Obecnie trwają rozmowy stronnictw, które zbudują przyszły rząd. Nową koalicję rządzącą stworzą najprawdopodobniej KO, Trzecia Droga i Lewica. To tej ostatniej partii zależy na tym, by przejąć ministerstwo edukacji.
Potencjalnie szefową resortu edukacji mogłoby zostać polityk Lewicy Agnieszka Dziemanowicz-Bąk. Poseł w rozmowie z portalem Wirtualna Polska nie ukrywała, że zależy jej na tym stanowisku.
Lewicowa polityk również w trakcie kampanii była przedstawiana jako osoba, która może objąć ten urząd.

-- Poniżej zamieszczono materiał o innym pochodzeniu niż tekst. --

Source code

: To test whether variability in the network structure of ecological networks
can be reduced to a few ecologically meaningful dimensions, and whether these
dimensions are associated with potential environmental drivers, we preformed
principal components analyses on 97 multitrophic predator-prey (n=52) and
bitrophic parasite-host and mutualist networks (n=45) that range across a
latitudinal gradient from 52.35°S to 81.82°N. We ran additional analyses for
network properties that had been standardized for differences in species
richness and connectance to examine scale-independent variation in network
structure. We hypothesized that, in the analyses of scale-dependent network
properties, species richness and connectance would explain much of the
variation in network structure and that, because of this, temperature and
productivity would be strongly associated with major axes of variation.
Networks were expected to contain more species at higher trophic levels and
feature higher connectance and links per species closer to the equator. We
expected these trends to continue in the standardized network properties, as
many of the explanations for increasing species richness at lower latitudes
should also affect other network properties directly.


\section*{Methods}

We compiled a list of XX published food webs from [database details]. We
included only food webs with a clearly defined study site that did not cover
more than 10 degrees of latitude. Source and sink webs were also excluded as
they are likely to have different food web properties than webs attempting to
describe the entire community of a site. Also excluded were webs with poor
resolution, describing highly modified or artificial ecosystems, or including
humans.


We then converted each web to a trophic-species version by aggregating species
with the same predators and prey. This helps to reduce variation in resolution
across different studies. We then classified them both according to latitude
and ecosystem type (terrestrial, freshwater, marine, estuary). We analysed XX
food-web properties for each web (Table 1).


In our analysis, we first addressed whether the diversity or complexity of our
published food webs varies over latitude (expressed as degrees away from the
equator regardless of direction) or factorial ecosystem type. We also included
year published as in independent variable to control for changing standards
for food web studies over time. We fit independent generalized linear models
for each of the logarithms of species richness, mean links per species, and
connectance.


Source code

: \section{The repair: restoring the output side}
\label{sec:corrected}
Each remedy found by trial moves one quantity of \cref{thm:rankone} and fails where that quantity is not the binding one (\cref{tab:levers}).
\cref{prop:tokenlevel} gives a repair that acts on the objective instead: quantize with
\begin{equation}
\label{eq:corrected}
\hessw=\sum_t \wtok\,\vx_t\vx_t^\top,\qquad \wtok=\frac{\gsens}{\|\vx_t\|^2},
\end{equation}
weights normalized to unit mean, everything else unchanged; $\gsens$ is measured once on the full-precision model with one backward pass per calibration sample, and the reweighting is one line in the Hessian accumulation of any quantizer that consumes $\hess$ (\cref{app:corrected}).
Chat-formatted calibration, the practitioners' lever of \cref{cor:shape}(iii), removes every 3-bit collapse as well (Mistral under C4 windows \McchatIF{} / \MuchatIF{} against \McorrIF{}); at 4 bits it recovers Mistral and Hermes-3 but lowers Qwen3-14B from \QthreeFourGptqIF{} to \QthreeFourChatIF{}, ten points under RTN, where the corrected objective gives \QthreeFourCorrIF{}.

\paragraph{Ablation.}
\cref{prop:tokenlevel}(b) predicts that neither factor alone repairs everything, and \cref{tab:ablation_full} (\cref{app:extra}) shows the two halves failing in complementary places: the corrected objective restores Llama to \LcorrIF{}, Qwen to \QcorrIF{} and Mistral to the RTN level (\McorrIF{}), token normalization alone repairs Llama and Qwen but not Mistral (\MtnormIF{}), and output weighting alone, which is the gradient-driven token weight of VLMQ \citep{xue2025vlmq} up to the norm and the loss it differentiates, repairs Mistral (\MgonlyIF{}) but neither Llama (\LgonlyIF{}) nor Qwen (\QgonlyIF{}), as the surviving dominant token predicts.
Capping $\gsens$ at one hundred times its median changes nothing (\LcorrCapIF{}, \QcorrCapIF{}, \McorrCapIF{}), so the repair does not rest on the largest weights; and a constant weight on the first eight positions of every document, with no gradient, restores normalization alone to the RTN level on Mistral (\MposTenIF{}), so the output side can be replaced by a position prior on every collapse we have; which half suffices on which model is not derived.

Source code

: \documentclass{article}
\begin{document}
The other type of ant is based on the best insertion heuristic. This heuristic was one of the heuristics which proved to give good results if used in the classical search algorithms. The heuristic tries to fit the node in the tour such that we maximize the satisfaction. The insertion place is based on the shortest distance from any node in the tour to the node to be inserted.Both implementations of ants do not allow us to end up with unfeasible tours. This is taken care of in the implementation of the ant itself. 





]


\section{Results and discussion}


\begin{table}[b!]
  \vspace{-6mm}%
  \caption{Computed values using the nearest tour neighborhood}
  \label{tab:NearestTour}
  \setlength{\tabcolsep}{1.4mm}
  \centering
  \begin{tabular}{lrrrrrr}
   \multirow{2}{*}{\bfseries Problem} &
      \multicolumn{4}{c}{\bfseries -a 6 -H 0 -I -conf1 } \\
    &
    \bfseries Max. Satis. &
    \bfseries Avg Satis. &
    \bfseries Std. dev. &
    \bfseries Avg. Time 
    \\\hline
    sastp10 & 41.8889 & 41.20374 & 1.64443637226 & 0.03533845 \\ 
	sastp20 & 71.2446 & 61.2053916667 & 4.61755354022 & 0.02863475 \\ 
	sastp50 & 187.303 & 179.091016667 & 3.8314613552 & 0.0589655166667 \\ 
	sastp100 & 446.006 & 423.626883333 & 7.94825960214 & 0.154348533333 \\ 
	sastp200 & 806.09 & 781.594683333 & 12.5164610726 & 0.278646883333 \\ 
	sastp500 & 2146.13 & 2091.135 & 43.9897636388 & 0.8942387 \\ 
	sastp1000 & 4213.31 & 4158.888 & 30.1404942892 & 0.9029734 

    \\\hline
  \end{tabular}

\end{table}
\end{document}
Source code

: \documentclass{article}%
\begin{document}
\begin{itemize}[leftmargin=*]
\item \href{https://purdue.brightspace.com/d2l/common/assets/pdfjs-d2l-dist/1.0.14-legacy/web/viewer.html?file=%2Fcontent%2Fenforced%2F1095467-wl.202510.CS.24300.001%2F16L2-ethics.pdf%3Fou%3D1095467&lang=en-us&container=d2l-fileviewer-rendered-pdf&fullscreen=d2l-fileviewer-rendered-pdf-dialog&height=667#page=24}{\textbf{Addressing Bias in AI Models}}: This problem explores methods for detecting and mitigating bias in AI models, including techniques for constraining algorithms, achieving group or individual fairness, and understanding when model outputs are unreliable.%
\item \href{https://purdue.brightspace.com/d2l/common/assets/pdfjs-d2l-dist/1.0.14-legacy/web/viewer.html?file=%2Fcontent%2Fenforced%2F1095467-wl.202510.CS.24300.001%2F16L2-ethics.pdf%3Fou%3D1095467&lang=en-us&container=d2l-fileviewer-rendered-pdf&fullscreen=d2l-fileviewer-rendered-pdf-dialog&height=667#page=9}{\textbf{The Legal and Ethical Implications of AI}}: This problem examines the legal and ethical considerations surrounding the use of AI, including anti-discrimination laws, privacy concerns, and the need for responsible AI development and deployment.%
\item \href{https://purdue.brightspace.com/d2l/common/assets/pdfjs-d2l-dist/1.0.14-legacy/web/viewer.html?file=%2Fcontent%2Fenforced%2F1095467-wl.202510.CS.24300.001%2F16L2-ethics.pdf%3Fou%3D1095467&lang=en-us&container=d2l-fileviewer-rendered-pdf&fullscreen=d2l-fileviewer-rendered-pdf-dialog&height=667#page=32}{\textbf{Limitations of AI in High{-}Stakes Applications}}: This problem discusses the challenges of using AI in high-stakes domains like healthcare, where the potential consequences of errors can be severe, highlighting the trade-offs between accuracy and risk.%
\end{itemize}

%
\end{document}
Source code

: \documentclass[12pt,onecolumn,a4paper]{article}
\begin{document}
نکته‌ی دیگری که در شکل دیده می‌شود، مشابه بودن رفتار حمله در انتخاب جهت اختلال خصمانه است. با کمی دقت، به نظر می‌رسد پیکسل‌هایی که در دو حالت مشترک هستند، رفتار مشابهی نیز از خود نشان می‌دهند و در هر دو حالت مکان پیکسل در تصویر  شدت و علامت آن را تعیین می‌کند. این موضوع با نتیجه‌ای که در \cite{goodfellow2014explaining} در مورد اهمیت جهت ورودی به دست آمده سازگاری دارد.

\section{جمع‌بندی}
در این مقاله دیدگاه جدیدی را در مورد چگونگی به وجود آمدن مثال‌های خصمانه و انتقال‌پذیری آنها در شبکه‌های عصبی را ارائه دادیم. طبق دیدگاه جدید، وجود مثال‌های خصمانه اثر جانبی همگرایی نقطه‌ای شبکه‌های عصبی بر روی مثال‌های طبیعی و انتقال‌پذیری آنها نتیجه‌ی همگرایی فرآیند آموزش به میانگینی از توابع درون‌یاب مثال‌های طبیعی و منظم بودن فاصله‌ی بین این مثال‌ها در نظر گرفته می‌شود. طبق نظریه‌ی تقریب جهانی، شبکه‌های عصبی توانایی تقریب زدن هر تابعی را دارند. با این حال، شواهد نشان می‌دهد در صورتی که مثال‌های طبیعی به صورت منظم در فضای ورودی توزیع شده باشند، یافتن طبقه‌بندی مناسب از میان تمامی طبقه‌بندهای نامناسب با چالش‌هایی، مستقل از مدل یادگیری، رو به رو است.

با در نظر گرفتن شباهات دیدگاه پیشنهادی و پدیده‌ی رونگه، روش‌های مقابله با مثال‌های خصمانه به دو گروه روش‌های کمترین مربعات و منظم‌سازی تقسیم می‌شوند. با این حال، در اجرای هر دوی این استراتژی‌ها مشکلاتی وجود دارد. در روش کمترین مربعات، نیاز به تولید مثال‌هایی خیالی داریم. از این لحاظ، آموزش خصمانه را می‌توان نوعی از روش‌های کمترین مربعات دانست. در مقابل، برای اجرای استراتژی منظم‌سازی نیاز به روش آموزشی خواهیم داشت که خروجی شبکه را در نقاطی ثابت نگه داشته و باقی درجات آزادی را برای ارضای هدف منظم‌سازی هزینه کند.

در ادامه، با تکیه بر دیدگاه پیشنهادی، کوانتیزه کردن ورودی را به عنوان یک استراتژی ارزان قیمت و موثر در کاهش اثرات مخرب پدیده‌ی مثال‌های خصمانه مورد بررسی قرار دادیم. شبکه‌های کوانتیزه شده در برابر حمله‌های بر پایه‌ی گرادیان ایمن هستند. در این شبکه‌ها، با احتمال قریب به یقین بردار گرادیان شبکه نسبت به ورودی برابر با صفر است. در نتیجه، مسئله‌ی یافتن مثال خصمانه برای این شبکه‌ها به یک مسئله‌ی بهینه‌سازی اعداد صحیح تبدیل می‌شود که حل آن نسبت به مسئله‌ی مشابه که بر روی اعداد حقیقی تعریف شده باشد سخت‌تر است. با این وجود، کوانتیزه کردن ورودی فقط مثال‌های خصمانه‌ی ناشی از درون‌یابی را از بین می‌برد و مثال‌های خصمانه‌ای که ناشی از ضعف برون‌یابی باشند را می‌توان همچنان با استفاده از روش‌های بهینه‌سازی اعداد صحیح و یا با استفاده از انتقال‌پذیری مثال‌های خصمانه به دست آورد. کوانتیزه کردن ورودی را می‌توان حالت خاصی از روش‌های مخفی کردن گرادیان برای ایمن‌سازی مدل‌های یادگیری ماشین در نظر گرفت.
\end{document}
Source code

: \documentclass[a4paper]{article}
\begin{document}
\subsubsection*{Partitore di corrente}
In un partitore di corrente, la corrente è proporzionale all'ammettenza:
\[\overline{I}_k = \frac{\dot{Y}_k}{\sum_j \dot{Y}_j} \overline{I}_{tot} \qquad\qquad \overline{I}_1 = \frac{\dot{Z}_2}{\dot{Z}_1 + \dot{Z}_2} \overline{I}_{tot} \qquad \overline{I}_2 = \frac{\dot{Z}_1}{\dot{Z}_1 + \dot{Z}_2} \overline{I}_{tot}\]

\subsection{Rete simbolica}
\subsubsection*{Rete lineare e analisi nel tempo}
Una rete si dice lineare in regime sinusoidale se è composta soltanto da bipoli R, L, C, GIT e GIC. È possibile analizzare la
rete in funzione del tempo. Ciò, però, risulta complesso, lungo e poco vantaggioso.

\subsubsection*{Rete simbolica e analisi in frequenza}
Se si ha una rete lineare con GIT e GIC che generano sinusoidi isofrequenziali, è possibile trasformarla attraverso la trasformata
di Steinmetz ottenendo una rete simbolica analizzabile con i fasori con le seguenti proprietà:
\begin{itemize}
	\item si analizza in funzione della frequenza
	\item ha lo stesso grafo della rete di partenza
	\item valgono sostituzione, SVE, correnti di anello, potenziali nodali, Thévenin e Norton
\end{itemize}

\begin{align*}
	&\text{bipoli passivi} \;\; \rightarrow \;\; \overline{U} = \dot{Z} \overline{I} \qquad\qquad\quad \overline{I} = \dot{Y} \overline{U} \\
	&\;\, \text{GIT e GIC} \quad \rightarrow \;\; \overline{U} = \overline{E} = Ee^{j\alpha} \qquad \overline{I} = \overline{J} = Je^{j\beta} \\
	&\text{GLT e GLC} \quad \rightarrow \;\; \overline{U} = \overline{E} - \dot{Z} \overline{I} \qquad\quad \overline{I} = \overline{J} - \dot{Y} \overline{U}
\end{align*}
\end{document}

– Ja bym bardzo chciała przede wszystkim, że w końcu, po latach, w Ministerstwie Edukacji rządów ludzi, którzy się na edukacji nie znali, pojawił się tam ktoś, dla kogo edukacja będzie najważniejsza – mówiła w programie specjalnym WP.
– Lewica rozumie, że od edukacji zależy przyszłość państwa – podkreśliła.
Priorytetem dla potencjalnej nowej minister byłyby podwyżki dla nauczycieli. Dziamanowicz-Bąk twierdzi, że „zaciskać pasa nie można na najchudszych brzuchach”.
Skąd wziąć na podwyżki? – Możemy natychmiast skończyć z finansowaniem religii w szkołach – zaproponowała lewicowa polityk. Takie hasło może i trafia do wyborców lewicy, ale gdyby policzyć fundusze „zaoszczędzone” na likwidacji religii w szkołach, to pieniędzy na podwyżki dla nauczycieli starczyłoby najwyżej w kilkudziesięciu szkołach.